The T HRV expressed by the G4 animals was almost nonexistent, a condition which reflects the near lack of short-term f H control in these animals. Both this result and the f H values attest to the absence of a barostatic reflex in this experimental group; consequently, the gills are left as the sole possible baroreceptor location in C. macropomum (Fig. 6c).

It is important to note that the low T HRV presented by the G4 group is not only due to the disassociation of the baroreceptors and the abolition of the baroreflex, since the tambaqui also possesses gill chemoreceptors that can modulate f H (Florindo et al. 2004, 2006). Furthermore, gill denervation may have excised the mechanoreceptors involved in cardiorespiratory coupling (Campbell et al. 2005; Leite et al. 2009). In any case, these factors do not invalidate the conclusion that the low T HRV in the G4 group reaffirms the lack of a baroreflex in these animals, as the infusions of phenylephrine and prazosin did not change this variable in the G4 animals as they did in IN and G1 animals (in which phenylephrine increased T HRV and prazosin tended to reduce it). Additionally, the remaining T HRV values exhibited by the G4 animals likely derives from the activity of other afferences, such as central or orobranchial chemoreceptors (Milsom et al. 2002; Florindo et al. 2006). It is also noteworthy that the activity exerted by the gill baroreceptors, chemoreceptors, and mechanoreceptors seems to be deeply integrated (Funakoshi et al. 1999; Zaccone et al. 2006; Jonz et al. 2015; Porteus et al. 2015), and because of this integration, distinct environmental conditions (e.g., hypoxia) may alter baroreflex function. This possibility has not been considered in this study, which sought only to verify the existence of extrabranchial baroreceptors.

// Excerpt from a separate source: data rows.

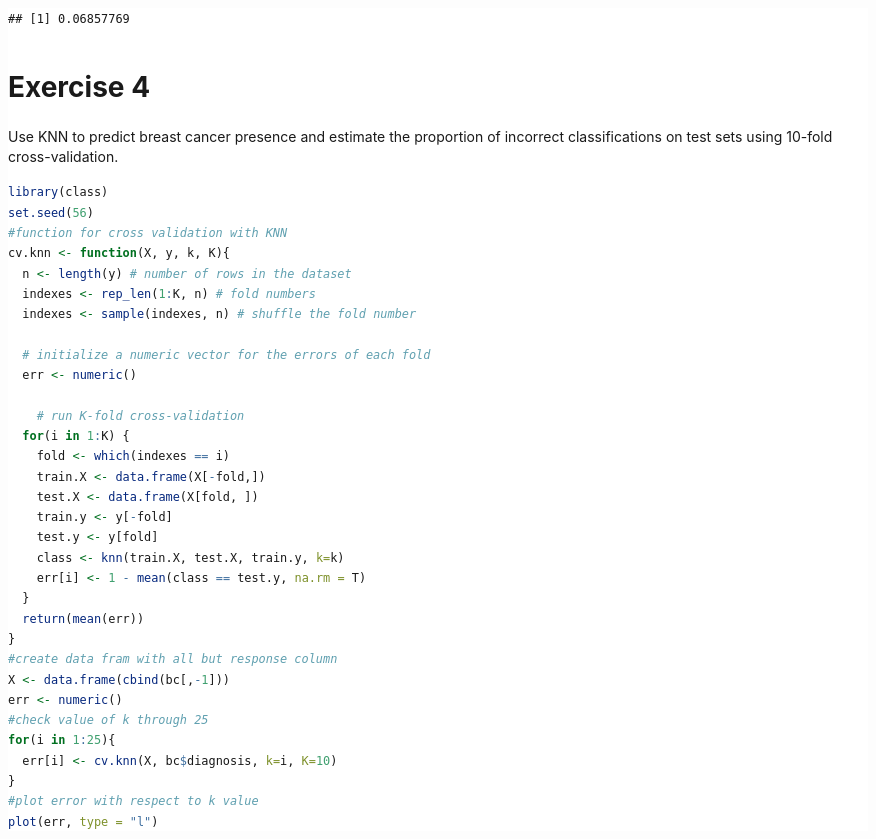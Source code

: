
 ```
## [1] 0.06857769
```


# Exercise 4
Use KNN to predict breast cancer presence and estimate the proportion of incorrect classifications on test sets using 10-fold cross-validation.


```r
library(class)
set.seed(56)
#function for cross validation with KNN
cv.knn <- function(X, y, k, K){
  n <- length(y) # number of rows in the dataset 
  indexes <- rep_len(1:K, n) # fold numbers
  indexes <- sample(indexes, n) # shuffle the fold number
  
  # initialize a numeric vector for the errors of each fold
  err <- numeric() 
  
    # run K-fold cross-validation
  for(i in 1:K) {
    fold <- which(indexes == i)
    train.X <- data.frame(X[-fold,])
    test.X <- data.frame(X[fold, ])
    train.y <- y[-fold]
    test.y <- y[fold]
    class <- knn(train.X, test.X, train.y, k=k)
    err[i] <- 1 - mean(class == test.y, na.rm = T)
  }
  return(mean(err))
}
#create data fram with all but response column 
X <- data.frame(cbind(bc[,-1]))
err <- numeric()
#check value of k through 25
for(i in 1:25){
  err[i] <- cv.knn(X, bc$diagnosis, k=i, K=10)
}
#plot error with respect to k value
plot(err, type = "l")
```
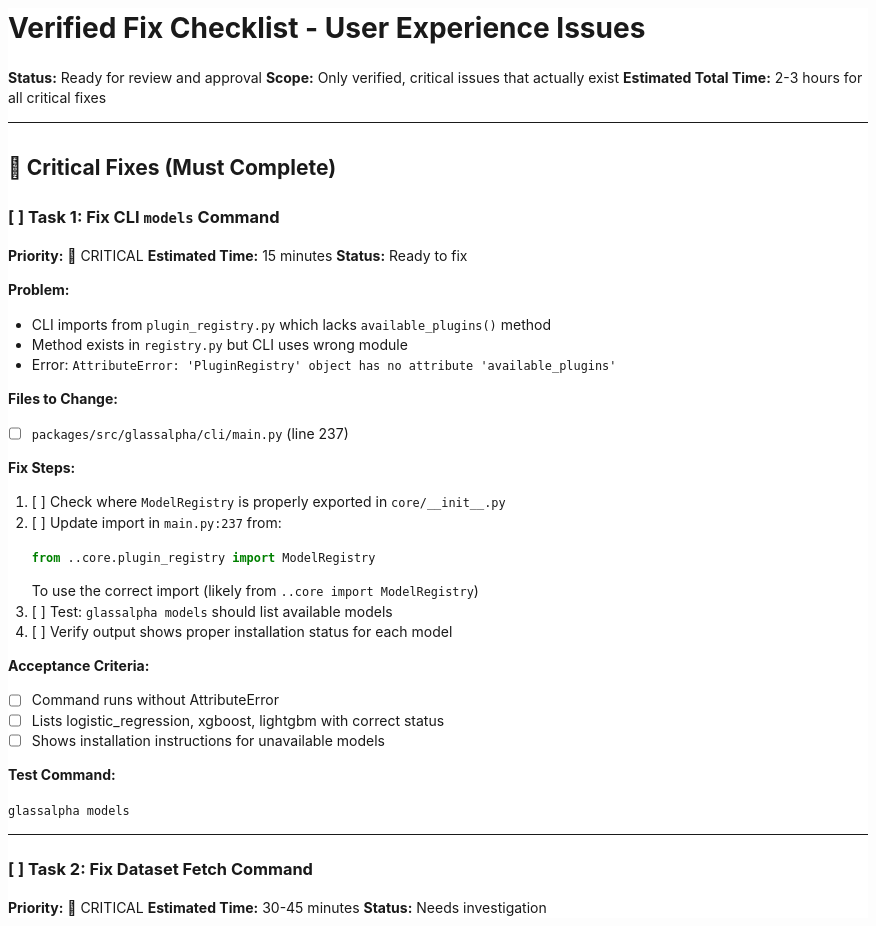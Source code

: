 # Verified Fix Checklist - User Experience Issues

**Status:** Ready for review and approval
**Scope:** Only verified, critical issues that actually exist
**Estimated Total Time:** 2-3 hours for all critical fixes

---

## 🔴 Critical Fixes (Must Complete)

### [ ] Task 1: Fix CLI `models` Command

**Priority:** 🔴 CRITICAL
**Estimated Time:** 15 minutes
**Status:** Ready to fix

**Problem:**

- CLI imports from `plugin_registry.py` which lacks `available_plugins()` method
- Method exists in `registry.py` but CLI uses wrong module
- Error: `AttributeError: 'PluginRegistry' object has no attribute 'available_plugins'`

**Files to Change:**

- [ ] `packages/src/glassalpha/cli/main.py` (line 237)

**Fix Steps:**

1. [ ] Check where `ModelRegistry` is properly exported in `core/__init__.py`
2. [ ] Update import in `main.py:237` from:
   ```python
   from ..core.plugin_registry import ModelRegistry
   ```
   To use the correct import (likely from `..core import ModelRegistry`)
3. [ ] Test: `glassalpha models` should list available models
4. [ ] Verify output shows proper installation status for each model

**Acceptance Criteria:**

- [ ] Command runs without AttributeError
- [ ] Lists logistic_regression, xgboost, lightgbm with correct status
- [ ] Shows installation instructions for unavailable models

**Test Command:**

```bash
glassalpha models
```

---

### [ ] Task 2: Fix Dataset Fetch Command

**Priority:** 🔴 CRITICAL
**Estimated Time:** 30-45 minutes
**Status:** Needs investigation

In conclusion, these analyses have provided evidence that the baroreceptors are exclusively located in the gills of the teleost C. macropomum, since no signs of a barostatic reflex were exhibited by total-gill-denervated animals (G4). These analyses also showed that the baroreceptors are probably dispersed among all of the gills, since the first gill denervation (G1) slightly impaired the baroreflex responses of the animals. Therefore, this study confirms the previously documented hypothesis that the gills are the main barosensitive site of fish without fostering the chemoreflex bias and suggests that there are no extrabranchial baroreceptors in this species.